----- SOURCE RECORDS
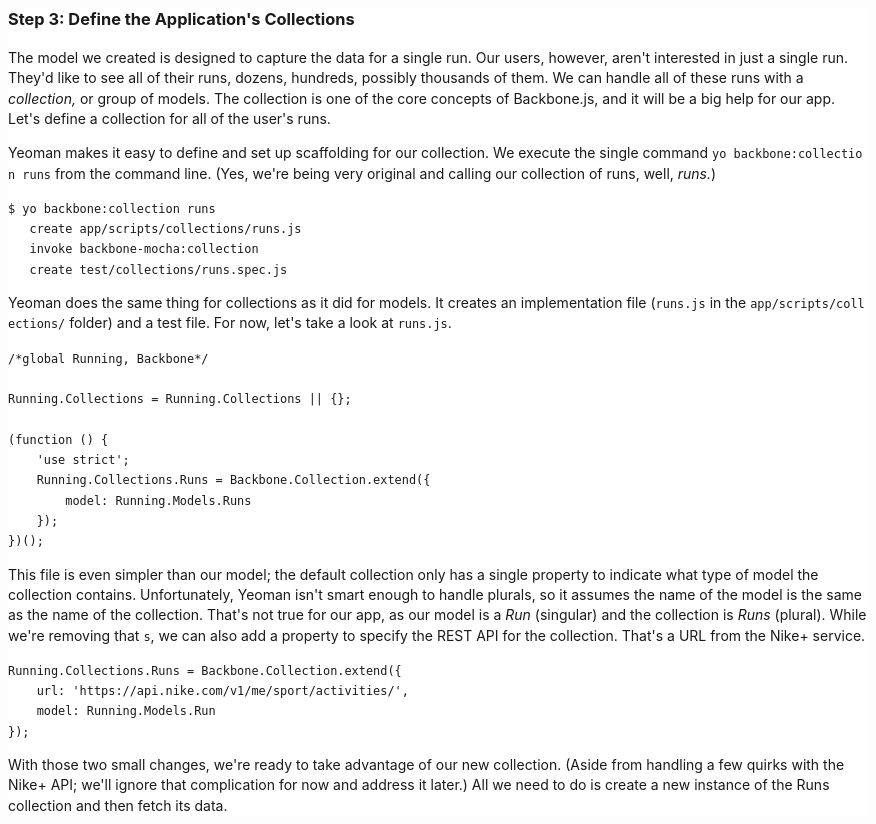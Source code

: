 ### Step 3: Define the Application's Collections

The model we created is designed to capture the data for a single run. Our users, however, aren't interested in just a single run. They'd like to see all of their runs, dozens, hundreds, possibly thousands of them. We can handle all of these runs with a _collection,_ or group of models. The collection is one of the core concepts of Backbone.js, and it will be a big help for our app. Let's define a collection for all of the user's runs.

Yeoman makes it easy to define and set up scaffolding for our collection. We execute the single command `yo backbone:collection runs` from the command line. (Yes, we're being very original and calling our collection of runs, well, _runs._)

``` {.bash}
$ yo backbone:collection runs
   create app/scripts/collections/runs.js
   invoke backbone-mocha:collection
   create test/collections/runs.spec.js
```

Yeoman does the same thing for collections as it did for models. It creates an implementation file (`runs.js` in the `app/scripts/collections/` folder) and a test file. For now, let's take a look at `runs.js`.

``` {.javascript .numberLines}
/*global Running, Backbone*/

Running.Collections = Running.Collections || {};

(function () {
    'use strict';
    Running.Collections.Runs = Backbone.Collection.extend({
        model: Running.Models.Runs
    });
})();
```

This file is even simpler than our model; the default collection only has a single property to indicate what type of model the collection contains. Unfortunately, Yeoman isn't smart enough to handle plurals, so it assumes the name of the model is the same as the name of the collection. That's not true for our app, as our model is a _Run_ (singular) and the collection is _Runs_ (plural). While we're removing that `s`, we can also add a property to specify the <span class="smcp">REST</span> <span class="smcp">API</span> for the collection. That's a <span class="smcp">URL</span> from the Nike+ service.

``` {.javascript .numberLines}
Running.Collections.Runs = Backbone.Collection.extend({
    url: 'https://api.nike.com/v1/me/sport/activities/',
    model: Running.Models.Run
});
```

With those two small changes, we're ready to take advantage of our new collection. (Aside from handling a few quirks with the Nike+ <span class="smcp">API</span>; we'll ignore that complication for now and address it later.) All we need to do is create a new instance of the Runs collection and then fetch its data.
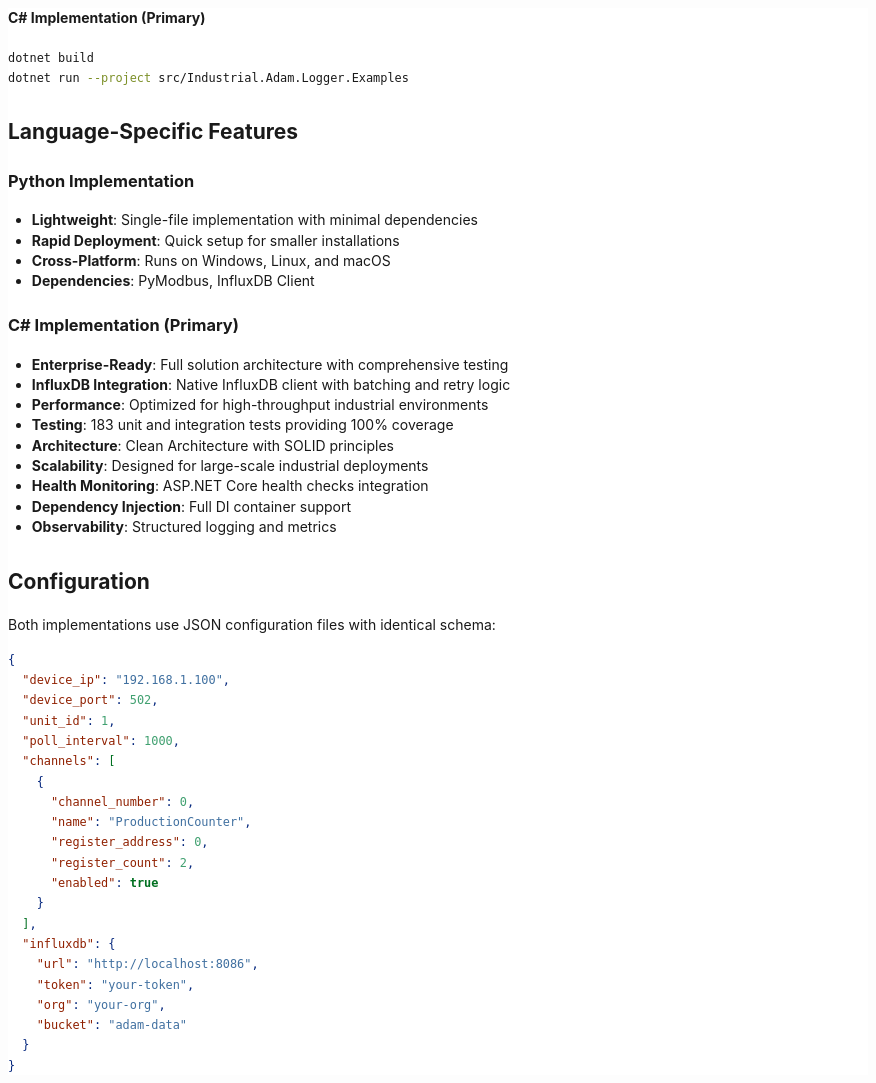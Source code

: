#### C# Implementation (Primary)

```bash
dotnet build
dotnet run --project src/Industrial.Adam.Logger.Examples
```

## Language-Specific Features

### Python Implementation
- **Lightweight**: Single-file implementation with minimal dependencies
- **Rapid Deployment**: Quick setup for smaller installations
- **Cross-Platform**: Runs on Windows, Linux, and macOS
- **Dependencies**: PyModbus, InfluxDB Client

### C# Implementation (Primary)
- **Enterprise-Ready**: Full solution architecture with comprehensive testing
- **InfluxDB Integration**: Native InfluxDB client with batching and retry logic
- **Performance**: Optimized for high-throughput industrial environments
- **Testing**: 183 unit and integration tests providing 100% coverage
- **Architecture**: Clean Architecture with SOLID principles
- **Scalability**: Designed for large-scale industrial deployments
- **Health Monitoring**: ASP.NET Core health checks integration
- **Dependency Injection**: Full DI container support
- **Observability**: Structured logging and metrics

## Configuration

Both implementations use JSON configuration files with identical schema:

```json
{
  "device_ip": "192.168.1.100",
  "device_port": 502,
  "unit_id": 1,
  "poll_interval": 1000,
  "channels": [
    {
      "channel_number": 0,
      "name": "ProductionCounter",
      "register_address": 0,
      "register_count": 2,
      "enabled": true
    }
  ],
  "influxdb": {
    "url": "http://localhost:8086",
    "token": "your-token",
    "org": "your-org", 
    "bucket": "adam-data"
  }
}
```
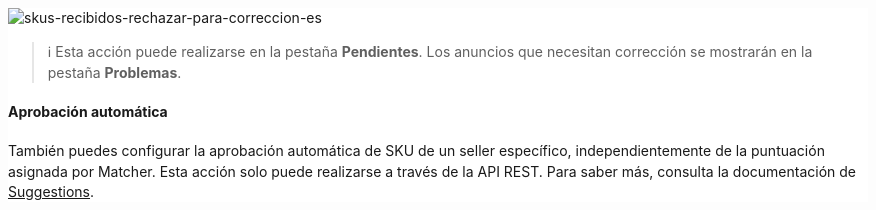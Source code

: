 ![skus-recibidos-rechazar-para-correccion-es](https://images.ctfassets.net/alneenqid6w5/62XmAvuM9luOqmLCwLpW2A/bc526e9f64a729781f5ebebcd6a62ee0/skus-recibidos-rechazar-para-correccion-es.png)  

>ℹ️ Esta acción puede realizarse en la pestaña **Pendientes**. Los anuncios que necesitan corrección se mostrarán en la pestaña **Problemas**.    

#### Aprobación automática

También puedes configurar la aprobación automática de SKU de un seller específico, independientemente de la puntuación asignada por Matcher. Esta acción solo puede realizarse a través de la API REST. Para saber más, consulta la documentación de [Suggestions](https://developers.vtex.com/docs/api-reference/marketplace-apis-suggestions).  
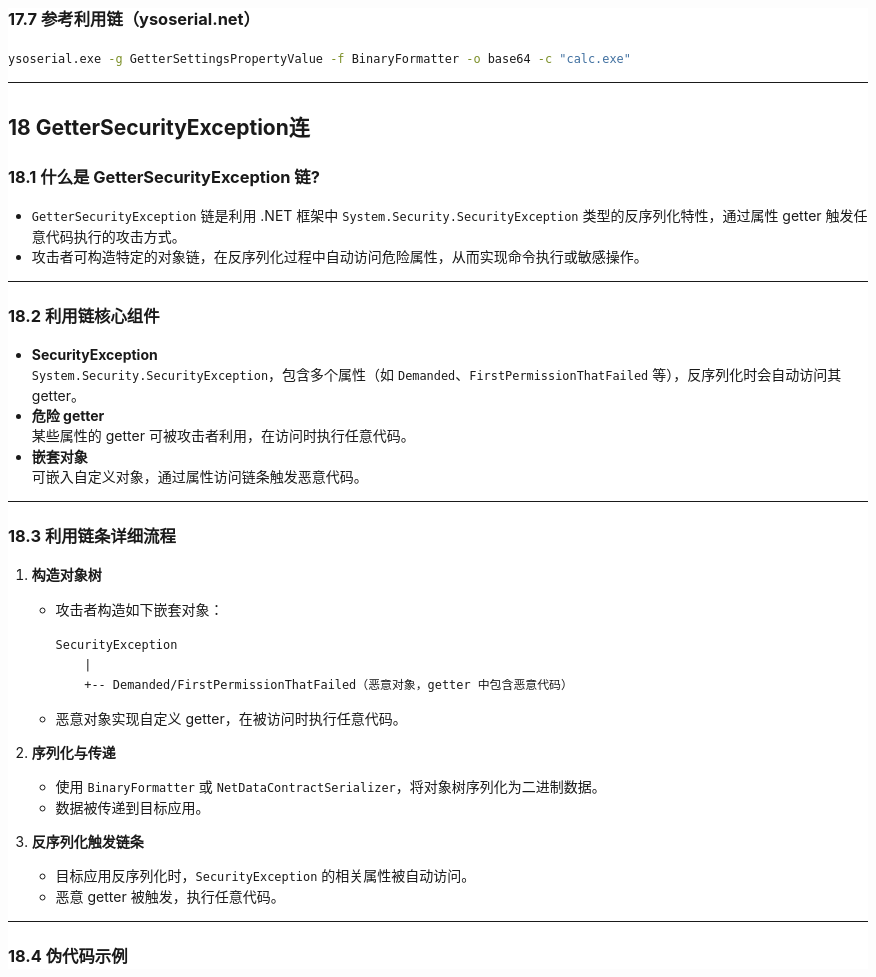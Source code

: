 ### 17.7 参考利用链（ysoserial.net）

```bash
ysoserial.exe -g GetterSettingsPropertyValue -f BinaryFormatter -o base64 -c "calc.exe"
```

---


## 18 GetterSecurityException连
### 18.1 什么是 GetterSecurityException 链?

- `GetterSecurityException` 链是利用 .NET 框架中 `System.Security.SecurityException` 类型的反序列化特性，通过属性 getter 触发任意代码执行的攻击方式。
- 攻击者可构造特定的对象链，在反序列化过程中自动访问危险属性，从而实现命令执行或敏感操作。

---

### 18.2 利用链核心组件

- **SecurityException**  
    `System.Security.SecurityException`，包含多个属性（如 `Demanded`、`FirstPermissionThatFailed` 等），反序列化时会自动访问其 getter。
- **危险 getter**  
    某些属性的 getter 可被攻击者利用，在访问时执行任意代码。
- **嵌套对象**  
    可嵌入自定义对象，通过属性访问链条触发恶意代码。

---

### 18.3 利用链条详细流程

1. **构造对象树**
    - 攻击者构造如下嵌套对象：
      ```
      SecurityException
          |
          +-- Demanded/FirstPermissionThatFailed（恶意对象，getter 中包含恶意代码）
      ```
    - 恶意对象实现自定义 getter，在被访问时执行任意代码。

2. **序列化与传递**
    - 使用 `BinaryFormatter` 或 `NetDataContractSerializer`，将对象树序列化为二进制数据。
    - 数据被传递到目标应用。

3. **反序列化触发链条**
    - 目标应用反序列化时，`SecurityException` 的相关属性被自动访问。
    - 恶意 getter 被触发，执行任意代码。

---

### 18.4 伪代码示例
----------
#### WHAT YOU ARE ASKED TO DO
Apply a filter to the listing above so that only lines with "System" are kept, and copy those lines.

#### ANSWER FOR THE TASK
- `GetterSecurityException` 链是利用 .NET 框架中 `System.Security.SecurityException` 类型的反序列化特性，通过属性 getter 触发任意代码执行的攻击方式。
    `System.Security.SecurityException`，包含多个属性（如 `Demanded`、`FirstPermissionThatFailed` 等），反序列化时会自动访问其 getter。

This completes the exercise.